Le sport, le haut niveau et les risques sur la santé mentale

L’exigence de performance et la pression psychologique du haut niveau

Le culte de la performance entraîne un effort psychologique quasi constant chez les sportifs de haut niveau. Ces derniers doivent se préparer mentalement pour pouvoir développer leurs habiletés mentales et cognitives afin d’optimiser leurs performances. Toutefois, si on regarde de plus près, la préparation mentale est pratiquée avant les périodes de compétitions mais après ces événements, on n’observe que très peu de suivi psychologique. De plus, cette préparation mentale consiste à optimiser ses capacités physiques donc reste dans la logique du culte de la performance qui elle-même est source de pression pour les sportifs.

Nous nous questionnons donc quant aux risques de l’exigence de performance et de la pression psychologique exercée sur les sportifs de haut niveau.

L’histoire récente du sport regorge d’exemples

Malgré cette préparation mentale, les sportifs sont de plus en plus sujets aux difficultés psychologiques et notamment aux troubles dépressifs. En 2021, Simone Biles multiple championne olympique et gymnaste craque aux Jeux de Tokyo. Elle confie alors avoir besoin de protéger sa santé mentale au New York Magazine et concède qu’elle aurait « dû abandonner bien avant Tokyo. ».  La même année, Naomi Osaka faisait part de ses problèmes d’anxiété et de dépression en plein tournoi de Roland Garros. Tout dernièrement, c’est la numéro 1 mondiale, Ashleigh Barty qui annonçait qu’elle mettait un terme à sa carrière à seulement 25 ans.Ces sportives professionnelles n’ont pas été les premières à rencontrer des troubles de la santé mentale. Au début des années 2000, Marie-José Pérec est passée par des phases de dépression. De nombreuses et nombreux sportifs ont publiquement reconnu leurs maux : Jan Ullrich, Marion Bartoli, Christophe Dominici, s’il ne fallait en citer que quelques-uns pour illustrer que toutes les disciplines sportives sont concernées.
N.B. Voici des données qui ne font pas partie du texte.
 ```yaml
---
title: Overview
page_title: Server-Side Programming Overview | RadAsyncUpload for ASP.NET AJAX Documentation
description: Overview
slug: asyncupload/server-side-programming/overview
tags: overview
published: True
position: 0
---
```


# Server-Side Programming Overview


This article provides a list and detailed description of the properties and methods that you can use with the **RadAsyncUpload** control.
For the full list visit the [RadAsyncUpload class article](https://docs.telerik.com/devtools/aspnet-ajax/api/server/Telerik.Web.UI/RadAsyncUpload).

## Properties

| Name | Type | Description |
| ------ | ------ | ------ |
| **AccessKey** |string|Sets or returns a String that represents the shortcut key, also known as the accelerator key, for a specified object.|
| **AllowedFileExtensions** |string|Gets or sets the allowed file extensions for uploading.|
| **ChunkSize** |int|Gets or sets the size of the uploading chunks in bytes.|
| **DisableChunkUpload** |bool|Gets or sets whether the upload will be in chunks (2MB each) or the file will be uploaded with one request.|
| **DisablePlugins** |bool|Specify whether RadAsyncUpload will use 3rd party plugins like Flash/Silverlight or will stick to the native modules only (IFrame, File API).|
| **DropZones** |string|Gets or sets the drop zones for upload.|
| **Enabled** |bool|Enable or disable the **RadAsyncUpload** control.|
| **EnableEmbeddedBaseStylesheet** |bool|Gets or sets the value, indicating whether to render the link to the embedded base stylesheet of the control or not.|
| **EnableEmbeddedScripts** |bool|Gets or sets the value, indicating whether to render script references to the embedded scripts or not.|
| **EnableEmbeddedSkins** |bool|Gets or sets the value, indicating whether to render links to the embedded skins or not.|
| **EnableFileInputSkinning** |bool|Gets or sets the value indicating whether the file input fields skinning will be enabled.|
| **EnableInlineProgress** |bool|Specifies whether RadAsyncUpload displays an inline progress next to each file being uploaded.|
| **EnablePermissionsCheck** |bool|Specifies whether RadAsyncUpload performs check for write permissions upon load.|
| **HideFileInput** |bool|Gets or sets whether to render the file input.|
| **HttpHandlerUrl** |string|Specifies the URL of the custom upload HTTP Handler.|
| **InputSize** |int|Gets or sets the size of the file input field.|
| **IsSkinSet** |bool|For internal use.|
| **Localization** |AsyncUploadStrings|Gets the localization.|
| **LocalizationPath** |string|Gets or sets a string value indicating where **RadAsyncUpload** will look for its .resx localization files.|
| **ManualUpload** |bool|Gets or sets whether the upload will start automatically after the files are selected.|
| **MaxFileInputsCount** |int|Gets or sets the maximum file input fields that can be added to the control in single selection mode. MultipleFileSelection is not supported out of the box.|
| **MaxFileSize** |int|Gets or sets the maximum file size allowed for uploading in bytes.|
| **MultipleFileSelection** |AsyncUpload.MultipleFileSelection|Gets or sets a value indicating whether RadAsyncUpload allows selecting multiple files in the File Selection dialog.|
Le coût psychologique des performances sportives

Évoluer professionnellement en étroite dépendance avec ses résultats et ses performances physiques, n’est pas sans coût psychologique. En effet, d’après l’enquête menée en 2020 par le comité Éthique et Sport évaluant la santé mentale de 1200 sportifs, plus de 89% d’entre eux ont déjà ressenti un manque d’énergie, un sentiment de tristesse (88%), de l’anxiété (86%) et un manque de confiance (86%). La moitié des sportifs interrogés éprouvent un manque d’envie de pratiquer leur passion et se rendent à contre cœur à leurs entraînements. Ainsi, ils ont le sentiment de stagner ce qui les entraîne dans un cycle de mal-être où ils ne parviennent plus à retrouver la motivation et la performance qu’ils pouvaient atteindre, et donc perdent confiance en eux.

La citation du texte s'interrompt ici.